Serum T4 and T3 are less specific indicators of iodine deficiency because they are modified usually only in conditions of at least moderate iodine deficiency (2). Moreover, these levels are largely influenced by age and sex (63). In moderate and severe iodine deficiency, serum T4 is low but T3 is variable, occasionally, high due to preferential T3 secretion by the thyroid. Elevated serum T3 in spite of low serum T4 is considered as a protective mechanism to most parts of the body, except the brain, where T3 is produced locally and not derived from the circulating T3 (137). Serum thyroglobulin represents a sensitive index of a state of thyroid hyperstimulation (104, 138).

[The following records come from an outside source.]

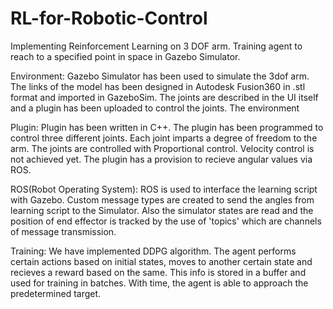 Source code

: # RL-for-Robotic-Control
Implementing Reinforcement Learning on 3 DOF arm. Training agent to reach to a specified point in space in Gazebo Simulator.

Environment:
Gazebo Simulator has been used to simulate the 3dof arm. The links of the model has been designed in Autodesk Fusion360 in .stl format and imported in GazeboSim. The joints are described in the UI itself and a plugin has been uploaded to control the joints. The environment

Plugin:
Plugin has been written in C++. The plugin has been programmed to control three different joints. Each joint imparts a degree of freedom to the arm. The joints are controlled with Proportional control. Velocity control is not achieved yet. The plugin has a provision to recieve angular values via ROS.

ROS(Robot Operating System):
ROS is used to interface the learning script with Gazebo. Custom message types are created to send the angles from learning script to the Simulator. Also the simulator states are read and the position of end effector is tracked by the use of 'topics' which are channels of message transmission.

Training:
We have implemented DDPG algorithm. The agent performs certain actions based on initial states, moves to another certain state and recieves a reward based on the same. This info is stored in a buffer and used for training in batches. With time, the agent is able to approach the predetermined target.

A biochemical picture associating elevated serum TSH in spite of normal serum T4 and T3 is called subclinical hypothyroidism while overt hypothyroidism associates elevated TSH and low T4 with variable levels of T3.

The use of whole blood from finger pricks spotted on filter paper cards can be used at least for the measurement of serum TSH and serum thyroglobulin used as indicators of thyroid hyperstimulation and the consequence of the state of hyperstimulation respectively (139, 140,). A frequency distribution of serum TSH in neonates shifted to high values is a particularly sensitive index of the risk of potential damage of the developing brain due to iodine deficiency (139). In normal conditions, less than 3 % of neonatal TSH are above the critical threshold of 5 mU/L whole blood (4, 140). The validity of this threshold has been recently confirmed in Switzerland (140 bis) where, following an increase in the level of salt iodization from 15 to 20 mg/kg, the median urinary iodine of pregnant women increased from 138 μg/l, a borderline low value, to a normal value of 249 μg/l, while the frequency of neonatal TSH above 5 mU/L decreased from 2.9% to 1.7%. However, because of technical and financial limitations (141, 142), this variable is only rarely used as monitoring tool (143, 144) and has been recommended only in countries and areas where a program of systematic neonatal hypothyroid screening is already implemented (2, 4).